Author's Bellin Map of Bombay (1750)

Author’s Bellin Map of Bombay (1750)

Until the mid 1700’s white officers lived in Mazgaon but in 1790 upon completion of the docks they moved out to Byculla and Malabar Hill along with wealthy families like the Wadias, Manockjees and Jeejebhoys.

Bellasis causeway connecting Mazagaon to Byculla and Malabar Hill was laid and the British Armory also relocated from Fort to Gunpowder Lane in Byculla.

The migration of so many influential people necessitated a social club. By the time the Byculla Club was established, Byculla was Mumbai’s most fashionable neighborhood. Membership was highly sought after despite a princely Rs 300 entry fee.

In Law and Identity in Colonial South Asia, Sharafi writes that the Byculla Club didn’t permit non–white members or women except during balls or galas.

After the 1857 Mutiny things began moving slowly, downhill both for the British and the Byculla club. Novelist Kincaid notes the tension between the two races over club membership was akin to caste tussles over entry to a temple.

In retaliation to these restrictions Indians opened similar clubs like the Pathare Prabhu Social Samaj (1888).
In 1853 Byculla became a stop on India’s first railway line making it accessible to the working class. Mills like the Byculla Iron Works sprang up and suddenly Byculla wasn’t exclusive anymore. Even the construction of the Victoria Albert Museum in 1871, a replica of its London cousin, (now the newly renovated and renamed Bhau Daji Lad) couldn’t stop the decline.

In 1896 the Bubonic Plague in Bombay launched an exodus from Byculla.

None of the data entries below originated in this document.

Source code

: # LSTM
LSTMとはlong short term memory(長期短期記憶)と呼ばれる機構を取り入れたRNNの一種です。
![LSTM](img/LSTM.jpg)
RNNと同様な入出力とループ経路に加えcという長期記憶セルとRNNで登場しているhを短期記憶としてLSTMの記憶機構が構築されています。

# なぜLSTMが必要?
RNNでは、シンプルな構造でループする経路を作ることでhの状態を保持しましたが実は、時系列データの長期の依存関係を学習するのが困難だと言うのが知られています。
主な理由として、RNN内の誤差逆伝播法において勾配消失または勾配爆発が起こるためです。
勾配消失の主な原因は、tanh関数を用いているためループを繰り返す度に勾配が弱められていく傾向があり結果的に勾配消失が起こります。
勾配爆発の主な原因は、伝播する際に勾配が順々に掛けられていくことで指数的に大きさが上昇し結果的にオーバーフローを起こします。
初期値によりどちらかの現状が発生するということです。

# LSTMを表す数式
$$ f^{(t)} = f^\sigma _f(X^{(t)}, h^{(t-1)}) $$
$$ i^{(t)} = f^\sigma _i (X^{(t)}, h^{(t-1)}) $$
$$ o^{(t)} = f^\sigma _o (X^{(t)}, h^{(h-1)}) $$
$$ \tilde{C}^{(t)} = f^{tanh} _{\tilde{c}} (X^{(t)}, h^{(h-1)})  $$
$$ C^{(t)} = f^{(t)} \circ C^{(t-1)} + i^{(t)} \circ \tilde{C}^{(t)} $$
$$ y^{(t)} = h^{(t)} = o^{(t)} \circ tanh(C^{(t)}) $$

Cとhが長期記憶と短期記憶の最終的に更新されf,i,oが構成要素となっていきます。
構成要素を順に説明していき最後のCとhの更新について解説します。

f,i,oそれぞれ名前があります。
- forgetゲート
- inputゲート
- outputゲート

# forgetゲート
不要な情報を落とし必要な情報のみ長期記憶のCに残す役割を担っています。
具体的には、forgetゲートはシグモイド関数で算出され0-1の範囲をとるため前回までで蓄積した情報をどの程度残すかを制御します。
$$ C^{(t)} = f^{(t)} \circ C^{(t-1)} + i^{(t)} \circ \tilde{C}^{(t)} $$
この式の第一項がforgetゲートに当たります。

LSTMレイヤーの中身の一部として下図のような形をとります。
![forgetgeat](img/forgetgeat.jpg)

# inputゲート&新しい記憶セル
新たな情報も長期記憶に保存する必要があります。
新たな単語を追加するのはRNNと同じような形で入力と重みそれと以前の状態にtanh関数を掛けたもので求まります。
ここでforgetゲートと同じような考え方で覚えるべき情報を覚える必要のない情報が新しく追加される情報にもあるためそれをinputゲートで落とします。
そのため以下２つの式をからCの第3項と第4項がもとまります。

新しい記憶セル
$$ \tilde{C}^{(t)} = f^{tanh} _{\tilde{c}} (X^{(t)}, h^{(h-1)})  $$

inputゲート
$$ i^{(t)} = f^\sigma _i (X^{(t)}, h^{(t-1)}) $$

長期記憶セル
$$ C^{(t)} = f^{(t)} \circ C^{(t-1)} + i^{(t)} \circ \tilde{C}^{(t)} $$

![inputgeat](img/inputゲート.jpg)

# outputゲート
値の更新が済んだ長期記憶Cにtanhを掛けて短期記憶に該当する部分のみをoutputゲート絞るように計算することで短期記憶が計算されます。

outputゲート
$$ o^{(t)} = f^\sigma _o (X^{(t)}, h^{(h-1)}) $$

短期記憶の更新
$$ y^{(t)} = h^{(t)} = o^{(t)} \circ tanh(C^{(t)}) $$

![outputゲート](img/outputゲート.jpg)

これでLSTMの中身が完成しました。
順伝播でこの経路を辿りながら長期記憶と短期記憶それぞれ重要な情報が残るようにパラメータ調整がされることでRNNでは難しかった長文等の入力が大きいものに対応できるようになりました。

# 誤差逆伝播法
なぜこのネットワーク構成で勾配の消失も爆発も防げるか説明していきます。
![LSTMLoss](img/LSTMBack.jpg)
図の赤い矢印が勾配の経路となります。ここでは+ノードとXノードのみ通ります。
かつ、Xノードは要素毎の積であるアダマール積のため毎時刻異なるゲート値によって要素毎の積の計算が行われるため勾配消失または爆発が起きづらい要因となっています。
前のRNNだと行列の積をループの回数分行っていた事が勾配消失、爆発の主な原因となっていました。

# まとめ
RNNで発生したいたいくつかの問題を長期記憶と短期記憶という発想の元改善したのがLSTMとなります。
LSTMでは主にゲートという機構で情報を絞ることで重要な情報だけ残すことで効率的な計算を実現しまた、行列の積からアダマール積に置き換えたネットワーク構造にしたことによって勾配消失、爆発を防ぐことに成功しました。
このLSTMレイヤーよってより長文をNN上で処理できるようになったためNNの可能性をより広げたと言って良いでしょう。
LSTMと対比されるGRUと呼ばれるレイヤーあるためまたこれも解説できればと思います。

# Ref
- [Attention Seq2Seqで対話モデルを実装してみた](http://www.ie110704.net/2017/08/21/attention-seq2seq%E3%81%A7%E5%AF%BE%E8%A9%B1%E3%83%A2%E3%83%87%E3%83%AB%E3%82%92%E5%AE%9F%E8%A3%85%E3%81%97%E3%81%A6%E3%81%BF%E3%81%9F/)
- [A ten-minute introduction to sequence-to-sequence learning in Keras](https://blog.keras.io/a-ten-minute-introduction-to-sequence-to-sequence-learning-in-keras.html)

The Turf Club moved out, in 1904 the Taj Mahal Hotel was founded in 1904 opened it doors to Indians and the Yacht Club moved into Apollo Bunder. In 1920 the Byculla club property was auctioned off for 45 lakhs.

Alice Roosevelt said “You can’t make a soufflé rise twice.” but Byculla is in the throes of resurgence with refurbishments of schools and museums, new high rises and office spaces. Perhaps some young chef will open a brasserie and serve up the Byculla Soufflé again.